Published January 25, 2012
A lawyer for Kennedy cousin Michael Skakel told a panel of Connecticut judges Tuesday that his client's 20-years-to-life prison sentence for killing his teen neighbor in 1975 was excessive.
Skakel, who was convicted in 2002 of beating 15-year-old Martha Moxley to death with a golf club in wealthy Greenwich, also addressed the court, saying, "I didn't commit this crime."
Skakel's lawyer told a three-judge panel that Skakel was 15 at the time and would have been tried in juvenile court where the maximum sentence would have been four years.
Skakel, who appeared handcuffed and in an orange jumpsuit, maintained his innocence and said he was "baffled" by the legal process and pleaded with the judges to allow "the truth" to come out, CTnow.com reported.
"I've taken a pol-- I've taken -- give me a polygraph. I've passed three sodium pentathol tests. I don't know what else to say," Skakel told the panel. "As I've said it before, I pray for Mrs. Moxley every day."

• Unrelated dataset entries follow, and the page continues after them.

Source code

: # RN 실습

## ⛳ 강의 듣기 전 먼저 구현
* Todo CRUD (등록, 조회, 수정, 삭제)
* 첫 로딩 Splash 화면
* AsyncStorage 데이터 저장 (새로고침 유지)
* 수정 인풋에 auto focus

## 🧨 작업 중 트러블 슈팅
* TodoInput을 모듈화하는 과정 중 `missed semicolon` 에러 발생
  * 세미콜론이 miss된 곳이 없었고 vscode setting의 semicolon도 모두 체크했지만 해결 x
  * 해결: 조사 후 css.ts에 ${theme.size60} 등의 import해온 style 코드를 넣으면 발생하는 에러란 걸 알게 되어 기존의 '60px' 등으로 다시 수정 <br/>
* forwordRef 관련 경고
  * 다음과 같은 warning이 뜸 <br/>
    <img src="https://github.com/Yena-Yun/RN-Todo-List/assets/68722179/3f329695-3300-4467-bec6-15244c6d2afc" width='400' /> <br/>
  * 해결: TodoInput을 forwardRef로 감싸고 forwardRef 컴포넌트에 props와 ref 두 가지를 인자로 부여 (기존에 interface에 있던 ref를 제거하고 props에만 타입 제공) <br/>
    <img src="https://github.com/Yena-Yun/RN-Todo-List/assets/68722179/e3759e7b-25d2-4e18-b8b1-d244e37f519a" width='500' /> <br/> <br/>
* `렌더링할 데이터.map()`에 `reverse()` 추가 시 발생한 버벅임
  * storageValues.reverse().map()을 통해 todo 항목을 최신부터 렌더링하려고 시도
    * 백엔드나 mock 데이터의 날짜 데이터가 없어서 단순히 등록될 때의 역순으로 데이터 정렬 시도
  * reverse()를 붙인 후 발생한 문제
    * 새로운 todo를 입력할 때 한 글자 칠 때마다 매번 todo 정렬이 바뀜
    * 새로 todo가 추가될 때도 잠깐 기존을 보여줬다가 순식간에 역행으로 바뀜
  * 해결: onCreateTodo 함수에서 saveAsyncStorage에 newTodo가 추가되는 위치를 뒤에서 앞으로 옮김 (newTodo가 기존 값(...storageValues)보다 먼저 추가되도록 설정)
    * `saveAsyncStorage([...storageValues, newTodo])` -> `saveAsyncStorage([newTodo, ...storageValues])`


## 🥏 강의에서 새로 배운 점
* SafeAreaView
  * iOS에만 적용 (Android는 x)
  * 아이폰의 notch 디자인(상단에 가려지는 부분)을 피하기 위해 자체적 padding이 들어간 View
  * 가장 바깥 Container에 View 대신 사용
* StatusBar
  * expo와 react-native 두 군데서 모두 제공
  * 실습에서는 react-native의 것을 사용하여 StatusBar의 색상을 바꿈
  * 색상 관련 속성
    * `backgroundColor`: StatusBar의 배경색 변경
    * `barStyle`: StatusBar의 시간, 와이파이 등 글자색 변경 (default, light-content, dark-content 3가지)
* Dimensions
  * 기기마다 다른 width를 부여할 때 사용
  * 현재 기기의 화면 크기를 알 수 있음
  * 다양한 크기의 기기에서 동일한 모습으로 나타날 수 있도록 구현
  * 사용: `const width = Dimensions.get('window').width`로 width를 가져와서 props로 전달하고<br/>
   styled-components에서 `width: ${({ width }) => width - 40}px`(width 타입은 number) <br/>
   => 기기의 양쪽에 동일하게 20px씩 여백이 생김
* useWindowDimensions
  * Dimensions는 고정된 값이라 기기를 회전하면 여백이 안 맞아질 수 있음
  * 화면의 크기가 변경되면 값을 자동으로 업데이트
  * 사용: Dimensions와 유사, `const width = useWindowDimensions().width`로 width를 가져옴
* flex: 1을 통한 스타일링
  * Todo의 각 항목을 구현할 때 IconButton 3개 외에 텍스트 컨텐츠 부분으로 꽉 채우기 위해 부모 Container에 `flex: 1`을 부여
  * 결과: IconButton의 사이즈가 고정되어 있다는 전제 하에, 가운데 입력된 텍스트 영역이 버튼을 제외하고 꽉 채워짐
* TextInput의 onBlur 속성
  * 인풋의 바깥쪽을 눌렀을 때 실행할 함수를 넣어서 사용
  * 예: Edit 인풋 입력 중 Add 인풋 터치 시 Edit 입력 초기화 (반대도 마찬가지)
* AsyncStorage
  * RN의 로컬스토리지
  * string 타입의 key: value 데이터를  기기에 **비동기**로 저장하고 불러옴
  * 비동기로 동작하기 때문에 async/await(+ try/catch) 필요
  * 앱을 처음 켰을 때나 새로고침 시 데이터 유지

The judges did not immediately rule on a decision.
Prosecutors said the sentence was appropriate and pointed out he could have been tried in adult court in 1975.
Moxley's brother, John, also addressed the panel of judges, saying, "Michael belongs in jail for the rest of his life."
Moxley's mother, Dorothy, echoed her son's sentiments, telling CTnow.com that Skakel should not be released from prison.
"I'm so convinced Michael did this .... He made us suffer for 27 years," she told the station. "Look at all the years he was free and running around while we were such a mess trying to find out what happened, so why should he get out now?"
Skakel's brother, meanwhile, told the station that his family "remains steadfast in his innocence."
The Associated Press contributed to this report.